Last Riddle From BA: What Is Very, Very Old, Silver and Is in Buenos Aires?

For those of you who answered “Barbara King”, you can stay after class and write 100 times, “I will respect my elders.” For those of you who were kind enough to refrain from mentioning me, thank you! The answer is: San Telmo, the oldest barrio (neighborhood) in Buenos Aires.
 
Wednesday’s agenda for Virtuoso’s International Symposium 2013 was called “Design Your Day” and it included a vast array of options to explore BA-by foot, car, boat, and even on horseback at a nearby estancia. Our on-sites, Mai10 and A&K Argentina coordinated all the tours. I picked the Antiques and Silversmith tour, which is what took me to San Telmo.
 
San Telmo is widely known for its Sunday market where over 200 vendors crowd into a small square selling all sorts of goods---think of it as a glorified flea market. What we discovered today is a more genteel neighborhood, an area of cobblestone streets, art galleries, antique shops, and the studio of renown silversmith, Juan C. Pallarols.
 
The Pallarols family traces its silversmith lineage back to the 1700’s in Barcelona.

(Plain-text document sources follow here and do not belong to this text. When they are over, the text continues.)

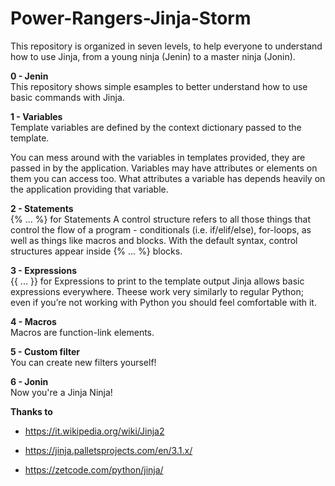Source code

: # Power-Rangers-Jinja-Storm

This repository is organized in seven levels, to help everyone to understand how to use Jinja, from a young ninja (Jenin) to a master ninja (Jonin).

**0 - Jenin** \
This repository shows simple esamples to better understand how to use basic commands with Jinja.


**1 - Variables** \
Template variables are defined by the context dictionary passed to the template.

You can mess around with the variables in templates provided, they are passed in by the application. Variables may have attributes or elements on them you can access too. What attributes a variable has depends heavily on the application providing that variable.


**2 - Statements**\
{% ... %} for Statements
A control structure refers to all those things that control the flow of a program - conditionals (i.e. if/elif/else), for-loops, as well as things like macros and blocks. With the default syntax, control structures appear inside {% ... %} blocks.


**3 - Expressions**\
{{ ... }} for Expressions to print to the template output
Jinja allows basic expressions everywhere. Theese work very similarly to regular Python; even if you’re not working with Python you should feel comfortable with it.

**4 - Macros**\
Macros are function-link elements.

**5 - Custom filter**\
You can create new filters yourself!

**6 - Jonin**\
Now you're a Jinja Ninja!

**Thanks to**

- https://it.wikipedia.org/wiki/Jinja2

- https://jinja.palletsprojects.com/en/3.1.x/

- https://zetcode.com/python/jinja/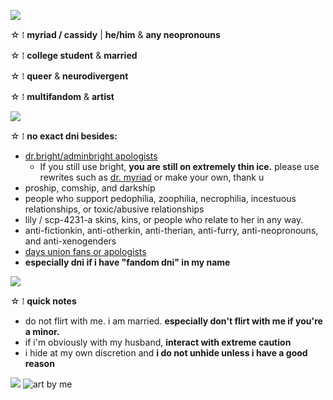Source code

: ![](https://media.discordapp.net/attachments/903364339464044575/1101867385771794523/43842473-6DCB-4C46-8CE3-421316D7DD8A.gif)

☆ ⁞ **myriad / cassidy** | **he/him** & **any neopronouns** 

☆ ⁞ **college student** & **married**

☆ ⁞ **queer** & **neurodivergent**

☆ ⁞ **multifandom** & **artist**


![](https://media.discordapp.net/attachments/903364339464044575/1101211323225866350/BF77C1F5-8A09-4F9B-9A65-0558C9E65D78.gif)

☆ ⁞ **no exact dni besides:**
* [dr.bright/adminbright apologists](https://docs.google.com/document/d/149Aqt4wBudAcmJ0kY3lsP_asYBQ0QoOieFOpFGksGWs/edit)
  * If you still use bright, **you are still on extremely thin ice.** please use rewrites such as [dr. myriad](https://mattastr0phic.tumblr.com/personnelfiles) or make your own, thank u
* proship, comship, and darkship
* people who support pedophilia, zoophilia, necrophilia, incestuous relationships, or toxic/abusive relationships
* lily / scp-4231-a skins, kins, or people who relate to her in any way.
* anti-fictionkin, anti-otherkin, anti-therian, anti-furry, anti-neopronouns, and anti-xenogenders
* [days union fans or apologists](https://down-with-the-days-union.carrd.co/)
* **especially dni if i have "fandom dni" in my name**

![](https://media.discordapp.net/attachments/903364339464044575/1101211323225866350/BF77C1F5-8A09-4F9B-9A65-0558C9E65D78.gif)

☆ ⁞ **quick notes**
* do not flirt with me. i am married. **especially don't flirt with me if you're a minor.**
* if i'm obviously with my husband, **interact with extreme caution**
* i hide at my own discretion and **i do not unhide unless i have a good reason**

![](https://media.discordapp.net/attachments/903364339464044575/1101867385771794523/43842473-6DCB-4C46-8CE3-421316D7DD8A.gif)
![art by me](https://github.com/dont-copy-my-skins/dont-copy-my-skins/assets/84343121/e47ec9c6-bf62-4484-b723-50ad435939ef)

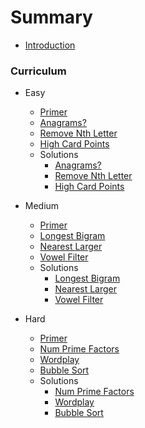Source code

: # Summary

* [Introduction](README.md)

### Curriculum

* Easy
  * [Primer](easy/primer.md)
  * [Anagrams?](easy/anagrams.md)
  * [Remove Nth Letter](easy/remove_nth.md)
  * [High Card Points](easy/high_card_points.md)
  * Solutions
    * [Anagrams?](easy/solutions/anagrams.md)
    * [Remove Nth Letter](easy/solutions/remove_nth.md)
    * [High Card Points](easy/solutions/high_card_points.md)

* Medium
  * [Primer](medium/primer.md)
  * [Longest Bigram](medium/longest_bigram.md)
  * [Nearest Larger](medium/nearest_larger.md)
  * [Vowel Filter](medium/vowel_filter.md)
  * Solutions
    * [Longest Bigram](medium/solutions/longest_bigram.md)
    * [Nearest Larger](medium/solutions/nearest_larger.md)
    * [Vowel Filter](medium/solutions/vowel_filter.md)

* Hard
  * [Primer](hard/primer.md)
  * [Num Prime Factors](hard/num_prime_factors.md)
  * [Wordplay](hard/wordplay.md)
  * [Bubble Sort](hard/bubble_sort.md)
  * Solutions
    * [Num Prime Factors](hard/solutions/num_prime_factors.md)
    * [Wordplay](hard/solutions/wordplay.md)
    * [Bubble Sort](hard/solutions/bubble_sort.md)
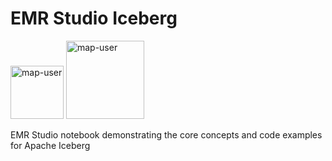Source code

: # EMR Studio Iceberg

<img width="85" alt="map-user" src="https://img.shields.io/badge/views-323-green"> <img width="125" alt="map-user" src="https://img.shields.io/badge/unique visits-126-green">

EMR Studio notebook demonstrating the core concepts and code examples for Apache Iceberg
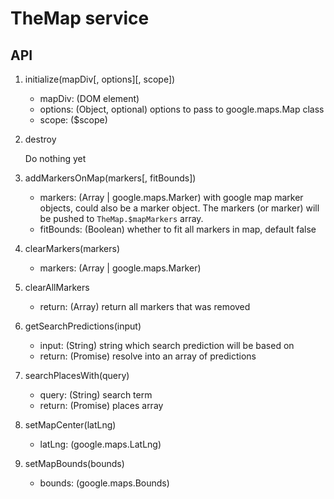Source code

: # TheMap service

## API

1. initialize(mapDiv[, options][, scope])

    - mapDiv: (DOM element)
    - options: (Object, optional) options to pass to google.maps.Map class
    - scope: ($scope)

2. destroy

    Do nothing yet

3. addMarkersOnMap(markers[, fitBounds])

    - markers: (Array | google.maps.Marker) with google map marker objects, could also be a marker object. The markers (or marker) will be pushed to `TheMap.$mapMarkers` array.
    - fitBounds: (Boolean) whether to fit all markers in map, default false

4. clearMarkers(markers)

    - markers: (Array | google.maps.Marker)

5. clearAllMarkers

    - return: (Array) return all markers that was removed

6. getSearchPredictions(input)

    - input: (String) string which search prediction will be based on
    - return: (Promise) resolve into an array of predictions

7. searchPlacesWith(query)

    - query: (String) search term
    - return: (Promise) places array

8. setMapCenter(latLng)

    - latLng: (google.maps.LatLng)

9. setMapBounds(bounds)

    - bounds: (google.maps.Bounds)
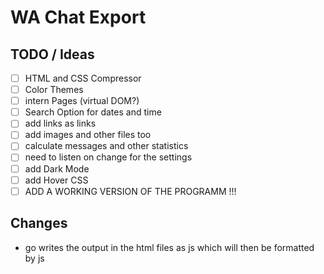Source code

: # WA Chat Export

## TODO / Ideas
- [ ] HTML and CSS Compressor
- [ ] Color Themes
- [ ] intern Pages (virtual DOM?)
- [ ] Search Option for dates and time
- [ ] add links as links
- [ ] add images and other files too
- [ ] calculate messages and other statistics
- [ ] need to listen on change for the settings
- [ ] add Dark Mode
- [ ] add Hover CSS
- [ ] ADD A WORKING VERSION OF THE PROGRAMM !!!

## Changes
- go writes the output in the html files as js which will then
be formatted by js

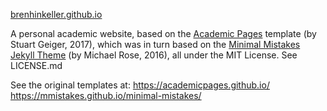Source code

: [brenhinkeller.github.io](https://brenhinkeller.github.io)

A personal academic website, based on the [Academic Pages](https://github.com/academicpages/academicpages.github.io) template (by Stuart Geiger, 2017), which was in turn based on the [Minimal Mistakes Jekyll Theme](https://github.com/mmistakes/minimal-mistakes) (by Michael Rose, 2016), all under the MIT License. See LICENSE.md


See the original templates at:
https://academicpages.github.io/
https://mmistakes.github.io/minimal-mistakes/
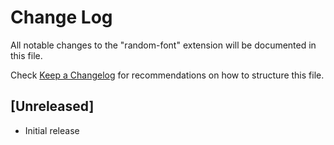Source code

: # Change Log

All notable changes to the "random-font" extension will be documented in this file.

Check [Keep a Changelog](http://keepachangelog.com/) for recommendations on how to structure this file.

## [Unreleased]

- Initial release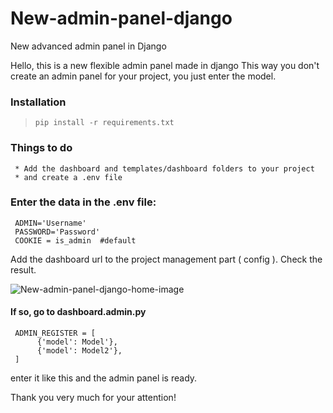 # New-admin-panel-django
New advanced admin panel in Django <br />


Hello, this is a new flexible admin panel made in django
This way you don't create an admin panel for your project, you just enter the model.<br />


### Installation
> `pip install -r requirements.txt`

### Things to do
     * Add the dashboard and templates/dashboard folders to your project
     * and create a .env file

### Enter the data in the .env file:
    
     ADMIN='Username'
     PASSWORD='Password'
     COOKIE = is_admin  #default
    
Add the dashboard url to the project management part ( config ).
Check the result.

![New-admin-panel-django-home-image](https://user-images.githubusercontent.com/120723170/222183187-6c47dae0-bc9d-4c9d-b735-359aabb03425.jpg)

#### If so, go to dashboard.admin.py
     ADMIN_REGISTER = [
          {'model': Model'},
          {'model': Model2'},
     ]

enter it like this and the admin panel is ready.<br />



Thank you very much for your attention!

The first “New World” Pallarols silversmith was the 2nd generation, notably Rafael Pallarols, who after witnessing Buenos Aires as a city in conflict, returned to Spain, and Vicente Pallarols y Sabate, who spent time in Buenos Aires, but returned to Spain as well.
 
Jose Pallarols y Torres (1879 – 1951) was the family member credited with settling permanently in Argentina and the Pallarols silversmith craft has flourished ever since. Eva Peron, inspired by European monuments, involved the famous silversmith in her plans to create similar splendor in Argentina. When Eva Peron died, Pallarols was commissioned to create a sarcophagus to house her remains. However, when the revolution occurred in 1955, all things related to Peron were ordered to be destroyed. The Pallarols family secretly kept some of the artwork and in 1983, when democracy came to BA, Juan Carolos Pallarols restored and completed The Mask of Evita.
 
The Pallarols make a silver cane given to each new President of Argentina and create fountain pens that are works of art, along with several other remarkable silver items. Currently, they are creating a simple hammered silver chalice for the new Pope, Francis.


 
Ready for the uber cool part of this story (it’s not just a lesson in Argentine history, friends!)? Each of us on the silversmith and antiques tour had the opportunity to add a few hammer marks to the Pope’s chalice! Our host for the tour, A&K Argentina, arranged this special surprise for us, once again underscoring the Virtuoso commitment to extraordinary experiences.
 
After our extensive tour at the studio of Juan C. Pallarols, we strolled through a few antique shops (prices of antiques in BA are quite reasonable) and ended our tour with a stop at the famous Café Tortoni, the oldest coffee shop in Argentina (founded in 1858).
 
Now, back at the Four Seasons, I am packing for the next part of my journey - 4 nights at Tierra Patagonia in Chile. You realize, of course, we Virtuosos do not go quietly into the night and BA is no exception. Last night’s extravaganza, hosted by Palacio Duhau-Park Hyatt, included polo ponies, hand-rolled cigars, a 16 piece orchestra, and food stations placed strategically throughout the hotel. As for tonight, I can only imagine what Leading Hotels of the World has planned! I know I’m supposed to be at the Faena Art Center at 7:30 PM in “glam cocktail attire” - which translates into time for a nap my friends! Adios!